The Head Chef was an odd fella who never looked you in the eye or listened to what you said. He peacefully bumbled around like a failed mystic and his scattered mind was reflected in the state of the store rooms. Boxes, tins and bottles sprawled in no particular order on wooden shelves. Cobwebs hung from the low roofs and out-dated cooking gear and run-down dining chairs crowded corners. One room had several small windows near the roof which opened out at ground-level outside. Through neglect, most of the windows couldn't be closed and hung open at odd angles. Each night through these openings came snails. Lots of snails.

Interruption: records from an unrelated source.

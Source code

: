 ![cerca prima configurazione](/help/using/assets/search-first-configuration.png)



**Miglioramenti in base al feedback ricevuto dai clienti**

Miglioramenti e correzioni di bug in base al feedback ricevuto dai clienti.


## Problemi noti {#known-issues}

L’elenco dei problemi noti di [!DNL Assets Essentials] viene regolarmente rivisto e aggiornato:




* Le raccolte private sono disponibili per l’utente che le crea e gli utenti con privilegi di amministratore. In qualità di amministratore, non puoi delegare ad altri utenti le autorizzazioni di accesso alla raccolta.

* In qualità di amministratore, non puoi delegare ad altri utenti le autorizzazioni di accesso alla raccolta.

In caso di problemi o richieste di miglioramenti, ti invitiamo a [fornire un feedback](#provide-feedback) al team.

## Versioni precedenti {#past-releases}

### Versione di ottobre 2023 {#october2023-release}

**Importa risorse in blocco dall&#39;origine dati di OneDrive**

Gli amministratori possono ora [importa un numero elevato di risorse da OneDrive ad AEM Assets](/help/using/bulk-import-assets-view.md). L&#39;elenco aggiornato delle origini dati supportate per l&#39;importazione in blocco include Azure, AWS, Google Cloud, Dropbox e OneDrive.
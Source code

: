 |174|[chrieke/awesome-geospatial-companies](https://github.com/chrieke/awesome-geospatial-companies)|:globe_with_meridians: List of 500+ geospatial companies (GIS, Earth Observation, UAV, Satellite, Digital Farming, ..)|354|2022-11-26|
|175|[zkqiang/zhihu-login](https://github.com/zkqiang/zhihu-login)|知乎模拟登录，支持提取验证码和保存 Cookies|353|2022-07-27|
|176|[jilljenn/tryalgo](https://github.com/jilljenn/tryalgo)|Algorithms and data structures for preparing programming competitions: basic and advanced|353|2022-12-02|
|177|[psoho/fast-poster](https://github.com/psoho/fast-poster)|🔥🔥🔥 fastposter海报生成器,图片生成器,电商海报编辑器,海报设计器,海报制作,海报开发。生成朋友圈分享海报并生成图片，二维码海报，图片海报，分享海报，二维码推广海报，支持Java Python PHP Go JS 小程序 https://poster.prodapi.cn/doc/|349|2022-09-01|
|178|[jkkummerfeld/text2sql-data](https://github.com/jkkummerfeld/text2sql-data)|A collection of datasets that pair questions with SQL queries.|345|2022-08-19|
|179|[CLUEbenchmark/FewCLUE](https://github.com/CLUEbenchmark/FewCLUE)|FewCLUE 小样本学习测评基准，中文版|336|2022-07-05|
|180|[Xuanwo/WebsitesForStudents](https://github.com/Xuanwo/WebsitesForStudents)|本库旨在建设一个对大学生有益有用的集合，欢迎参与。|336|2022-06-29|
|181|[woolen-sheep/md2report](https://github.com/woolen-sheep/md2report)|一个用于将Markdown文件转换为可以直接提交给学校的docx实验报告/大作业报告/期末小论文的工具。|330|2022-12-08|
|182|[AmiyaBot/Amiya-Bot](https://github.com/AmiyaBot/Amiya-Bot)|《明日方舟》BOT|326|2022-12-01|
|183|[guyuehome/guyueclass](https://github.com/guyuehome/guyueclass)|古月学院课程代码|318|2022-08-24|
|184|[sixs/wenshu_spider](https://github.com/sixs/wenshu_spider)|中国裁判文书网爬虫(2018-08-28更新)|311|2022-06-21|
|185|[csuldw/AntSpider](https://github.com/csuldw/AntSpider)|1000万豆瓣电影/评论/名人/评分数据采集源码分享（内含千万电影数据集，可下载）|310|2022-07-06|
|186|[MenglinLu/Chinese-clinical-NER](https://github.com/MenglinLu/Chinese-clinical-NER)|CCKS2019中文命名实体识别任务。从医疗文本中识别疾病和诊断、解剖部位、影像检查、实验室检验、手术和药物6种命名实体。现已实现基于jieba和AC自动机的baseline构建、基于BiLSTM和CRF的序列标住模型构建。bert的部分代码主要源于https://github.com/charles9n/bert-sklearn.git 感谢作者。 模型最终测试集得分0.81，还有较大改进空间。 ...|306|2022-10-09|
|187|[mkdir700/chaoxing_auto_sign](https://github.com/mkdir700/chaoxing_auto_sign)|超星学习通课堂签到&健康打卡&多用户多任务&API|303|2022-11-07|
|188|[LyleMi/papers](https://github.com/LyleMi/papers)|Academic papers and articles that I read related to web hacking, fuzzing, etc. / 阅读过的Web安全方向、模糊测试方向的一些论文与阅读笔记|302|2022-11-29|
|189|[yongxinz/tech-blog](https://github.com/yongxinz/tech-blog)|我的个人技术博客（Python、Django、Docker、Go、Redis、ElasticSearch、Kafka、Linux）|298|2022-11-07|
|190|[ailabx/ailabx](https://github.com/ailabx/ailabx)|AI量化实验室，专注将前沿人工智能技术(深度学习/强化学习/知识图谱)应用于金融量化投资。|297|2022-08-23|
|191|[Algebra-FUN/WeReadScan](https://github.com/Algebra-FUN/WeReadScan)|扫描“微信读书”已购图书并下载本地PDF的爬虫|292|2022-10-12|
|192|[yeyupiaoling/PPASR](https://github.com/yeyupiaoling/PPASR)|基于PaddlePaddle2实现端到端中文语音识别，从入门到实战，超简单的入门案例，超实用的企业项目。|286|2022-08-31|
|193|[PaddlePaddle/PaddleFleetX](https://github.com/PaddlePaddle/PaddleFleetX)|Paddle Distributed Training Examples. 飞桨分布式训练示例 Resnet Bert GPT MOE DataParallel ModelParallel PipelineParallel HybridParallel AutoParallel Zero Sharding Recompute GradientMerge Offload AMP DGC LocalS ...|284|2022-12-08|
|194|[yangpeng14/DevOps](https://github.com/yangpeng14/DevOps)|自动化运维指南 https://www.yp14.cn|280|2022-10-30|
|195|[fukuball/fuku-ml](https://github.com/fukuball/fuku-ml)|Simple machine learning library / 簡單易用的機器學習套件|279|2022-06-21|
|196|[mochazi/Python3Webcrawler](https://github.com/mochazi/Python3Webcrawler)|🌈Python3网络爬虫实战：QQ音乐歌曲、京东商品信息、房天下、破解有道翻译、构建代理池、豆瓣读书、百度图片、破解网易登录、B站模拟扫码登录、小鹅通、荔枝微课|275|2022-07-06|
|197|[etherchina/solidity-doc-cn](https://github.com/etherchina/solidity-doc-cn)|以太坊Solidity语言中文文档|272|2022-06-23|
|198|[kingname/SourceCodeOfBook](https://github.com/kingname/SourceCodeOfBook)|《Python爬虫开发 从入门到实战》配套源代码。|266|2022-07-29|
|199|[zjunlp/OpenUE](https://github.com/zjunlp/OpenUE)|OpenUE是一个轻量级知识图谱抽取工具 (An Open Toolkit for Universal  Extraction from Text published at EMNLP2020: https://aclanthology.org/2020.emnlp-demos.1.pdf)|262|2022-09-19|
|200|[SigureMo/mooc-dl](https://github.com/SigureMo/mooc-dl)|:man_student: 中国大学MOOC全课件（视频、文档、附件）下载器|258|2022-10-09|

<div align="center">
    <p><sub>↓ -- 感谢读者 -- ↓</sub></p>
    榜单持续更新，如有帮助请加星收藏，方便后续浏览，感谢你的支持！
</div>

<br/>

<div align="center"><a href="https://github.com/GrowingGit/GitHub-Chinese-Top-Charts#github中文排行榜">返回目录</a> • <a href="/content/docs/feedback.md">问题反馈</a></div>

I guess it was a safe, dark place for them to sleep during the day, but it was off-putting to say the least, finding not only shiny trails over everything, but dozens of snails snoozing on every conceivable surface. Snails stuck vertically to walls, crashed out on the tray of a high-chair and there was even one, happy as Larry, upside-down on a dead light bulb. The surfaces of tins, boxes and bottles were scattered with gastropods catching a few zeds.
The restaurant was an old-school sort of a place so there were escargots on the menu. One morning the Head Chef sent me down to the store to grab some snail meat and sure enough - the tin of escargots was crowned with their living brethren. I didn't brush the snails off, took the tin upstairs into the kitchen and called the Head Chef over.
“Look at this Chef,” I said. “I don't think we can use these. The tin must be split. See - they're getting out.” The dozy bugger took me seriously for a moment, peering in open-mouthed confusion at the tin. It was the high pitched giggle of the dish pig that snapped him back into reality.